Film
The Silence of the Lambs
- Director
- Jonathan Demme
- Certificate
- 15
- Running Time
- 119 mins
Hannibal ‘The Cannibal’ Lecter (Anthony Hopkins) is such a ferocious psycho that the authorities have to fit a steel mask to his face during cell-opening time just to stop him eating people. If he takes so much as a nibble out of his warders or fellow inmates, Hannibal is punished by being forced to watch televangelists. But now there’s a new psycho on the block. Nicknamed Buffalo Bill, he plays with his female victims for a while before peeling them and weighting the remains down in riverbeds.
FBI Agent Jack Crawford (Scott Glen) assigns rookie student Claice Starling (Jodie Foster) to visit Lecter in the hop that this grisly gourmet can help with compiling a psychological profile of the serial slashing sicko. But Starling has been suffering from a bad case of flashback to her troubled childhood and finds these exploited by the perceptive, manipulative and devious Lecter, who offers her a ‘quid pro quo’ arrangement: for each intimate confession from her, he will disclose a valuable insight into the killer’s twisted mind. With time and sanity running out, the last thing she needs is a subplot involving a jealous prison governor and a dangerous cross-country transfer of Lecter…

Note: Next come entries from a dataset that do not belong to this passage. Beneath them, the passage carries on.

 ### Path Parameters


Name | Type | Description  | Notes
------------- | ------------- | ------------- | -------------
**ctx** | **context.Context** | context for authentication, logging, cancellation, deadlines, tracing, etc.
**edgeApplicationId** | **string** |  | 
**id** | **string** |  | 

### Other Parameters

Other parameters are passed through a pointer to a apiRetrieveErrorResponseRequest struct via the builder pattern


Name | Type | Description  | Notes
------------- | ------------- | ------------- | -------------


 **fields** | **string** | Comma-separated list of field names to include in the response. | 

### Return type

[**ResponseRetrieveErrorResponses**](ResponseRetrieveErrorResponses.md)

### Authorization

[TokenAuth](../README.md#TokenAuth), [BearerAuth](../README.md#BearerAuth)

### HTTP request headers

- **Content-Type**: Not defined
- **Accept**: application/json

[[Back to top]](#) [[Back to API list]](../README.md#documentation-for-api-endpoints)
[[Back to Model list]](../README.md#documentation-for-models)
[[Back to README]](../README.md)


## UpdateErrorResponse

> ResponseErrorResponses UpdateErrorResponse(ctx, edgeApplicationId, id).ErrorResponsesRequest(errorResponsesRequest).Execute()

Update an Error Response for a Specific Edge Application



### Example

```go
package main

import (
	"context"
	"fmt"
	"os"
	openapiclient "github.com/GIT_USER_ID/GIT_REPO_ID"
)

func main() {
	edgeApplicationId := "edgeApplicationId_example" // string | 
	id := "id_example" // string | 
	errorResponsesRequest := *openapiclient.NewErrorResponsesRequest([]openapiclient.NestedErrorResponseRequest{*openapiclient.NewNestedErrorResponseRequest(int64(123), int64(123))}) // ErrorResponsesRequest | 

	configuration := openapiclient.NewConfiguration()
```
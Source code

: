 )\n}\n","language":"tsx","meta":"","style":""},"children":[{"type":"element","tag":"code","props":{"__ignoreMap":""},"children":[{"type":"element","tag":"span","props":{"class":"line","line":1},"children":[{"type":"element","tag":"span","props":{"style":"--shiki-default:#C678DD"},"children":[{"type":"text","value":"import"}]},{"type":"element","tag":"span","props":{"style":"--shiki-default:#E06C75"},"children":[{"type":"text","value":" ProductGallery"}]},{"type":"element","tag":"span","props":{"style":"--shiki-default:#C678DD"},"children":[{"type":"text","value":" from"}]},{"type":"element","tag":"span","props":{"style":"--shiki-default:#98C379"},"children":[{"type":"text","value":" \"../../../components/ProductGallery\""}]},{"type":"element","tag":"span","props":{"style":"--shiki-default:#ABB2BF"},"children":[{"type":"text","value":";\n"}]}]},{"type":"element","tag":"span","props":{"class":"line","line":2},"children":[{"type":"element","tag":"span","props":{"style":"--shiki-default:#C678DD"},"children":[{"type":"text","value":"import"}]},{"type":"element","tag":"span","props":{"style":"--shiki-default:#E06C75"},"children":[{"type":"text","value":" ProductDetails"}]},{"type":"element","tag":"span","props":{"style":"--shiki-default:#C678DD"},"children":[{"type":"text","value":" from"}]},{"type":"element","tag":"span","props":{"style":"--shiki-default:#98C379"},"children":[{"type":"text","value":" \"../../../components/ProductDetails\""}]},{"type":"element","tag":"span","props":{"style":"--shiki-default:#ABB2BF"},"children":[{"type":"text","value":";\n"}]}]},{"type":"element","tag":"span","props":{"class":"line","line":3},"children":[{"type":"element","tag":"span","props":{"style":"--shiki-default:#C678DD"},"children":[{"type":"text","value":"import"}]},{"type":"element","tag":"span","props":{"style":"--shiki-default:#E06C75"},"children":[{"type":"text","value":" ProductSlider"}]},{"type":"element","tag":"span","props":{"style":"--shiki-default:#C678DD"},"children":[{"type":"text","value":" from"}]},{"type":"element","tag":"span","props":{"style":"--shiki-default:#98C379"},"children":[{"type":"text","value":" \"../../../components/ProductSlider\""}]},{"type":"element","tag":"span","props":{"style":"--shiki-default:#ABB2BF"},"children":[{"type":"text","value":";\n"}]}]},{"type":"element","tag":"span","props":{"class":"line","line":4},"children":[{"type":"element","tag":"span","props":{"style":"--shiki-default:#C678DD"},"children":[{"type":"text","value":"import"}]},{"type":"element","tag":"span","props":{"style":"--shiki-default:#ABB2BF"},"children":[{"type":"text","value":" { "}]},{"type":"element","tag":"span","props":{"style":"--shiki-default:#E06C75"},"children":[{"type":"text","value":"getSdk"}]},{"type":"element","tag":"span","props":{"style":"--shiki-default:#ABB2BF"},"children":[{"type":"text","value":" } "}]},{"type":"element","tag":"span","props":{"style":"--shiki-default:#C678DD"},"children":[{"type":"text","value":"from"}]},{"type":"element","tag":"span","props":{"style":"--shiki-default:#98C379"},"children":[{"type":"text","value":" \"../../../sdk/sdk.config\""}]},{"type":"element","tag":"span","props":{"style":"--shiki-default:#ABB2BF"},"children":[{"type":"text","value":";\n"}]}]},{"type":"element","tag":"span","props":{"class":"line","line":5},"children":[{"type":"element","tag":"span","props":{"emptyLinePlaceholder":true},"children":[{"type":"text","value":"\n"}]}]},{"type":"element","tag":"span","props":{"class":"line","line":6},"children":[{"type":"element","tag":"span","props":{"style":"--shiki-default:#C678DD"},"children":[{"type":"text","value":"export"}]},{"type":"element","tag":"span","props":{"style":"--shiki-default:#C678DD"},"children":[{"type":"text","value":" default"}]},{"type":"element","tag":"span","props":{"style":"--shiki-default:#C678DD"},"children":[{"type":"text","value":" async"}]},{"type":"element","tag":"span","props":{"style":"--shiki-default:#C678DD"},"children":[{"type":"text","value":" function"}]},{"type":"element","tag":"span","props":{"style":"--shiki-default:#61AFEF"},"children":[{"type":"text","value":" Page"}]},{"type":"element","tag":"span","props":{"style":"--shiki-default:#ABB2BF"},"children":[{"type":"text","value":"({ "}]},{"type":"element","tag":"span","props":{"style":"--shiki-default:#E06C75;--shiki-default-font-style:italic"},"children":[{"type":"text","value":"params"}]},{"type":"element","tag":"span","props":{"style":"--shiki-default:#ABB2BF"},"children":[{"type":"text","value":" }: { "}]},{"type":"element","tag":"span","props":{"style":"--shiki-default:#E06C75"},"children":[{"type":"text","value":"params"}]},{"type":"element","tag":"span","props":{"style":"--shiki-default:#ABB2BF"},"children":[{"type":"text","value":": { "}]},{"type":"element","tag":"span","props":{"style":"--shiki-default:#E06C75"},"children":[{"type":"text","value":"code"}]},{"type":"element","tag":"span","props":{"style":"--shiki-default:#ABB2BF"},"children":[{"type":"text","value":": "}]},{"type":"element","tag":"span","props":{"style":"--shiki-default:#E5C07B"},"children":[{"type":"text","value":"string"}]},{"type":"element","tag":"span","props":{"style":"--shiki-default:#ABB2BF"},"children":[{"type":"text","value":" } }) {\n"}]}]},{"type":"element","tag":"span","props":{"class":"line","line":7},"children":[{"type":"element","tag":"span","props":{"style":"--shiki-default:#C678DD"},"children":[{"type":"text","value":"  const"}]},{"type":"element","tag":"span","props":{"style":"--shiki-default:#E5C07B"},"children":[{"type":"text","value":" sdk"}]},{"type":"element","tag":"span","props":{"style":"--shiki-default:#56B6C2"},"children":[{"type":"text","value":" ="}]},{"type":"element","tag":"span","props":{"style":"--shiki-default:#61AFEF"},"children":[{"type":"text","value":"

The winner of five Oscars, Jonathan Demme‘s 1991 hit is a genuinely unnerving psychological chiller whose darkest component is its exploration of the serial killer’s mind rather than the usual simple depiction of his actions. Hopkins plays Lecter as a cultured, artistic psychopath who’d be welcome at any civilised dinner party but for his idiosyncratic diet and fondness for gruesome anecdotes. It’s a marginally less effective performance than Brian Cox’s sustained display of malevolence in the ‘prequel’, Manhunter, while still powerful enough to make his baleful influence on the excellent Jodie Foster entirely convincing. In dealing with such pathologically exhibitionist subjects, Demme and novelist Thomas Harris forestall the usual criticisms about the discovery of all-too-convenient clues, the there are several plot holes. The explanation for inexperienced Clarice’s assignment to this important case is never entirely convincing, for example. But this is still the scariest, most intelligent and expertly constructed cinematic peek into the serial killer’s cranium ever made.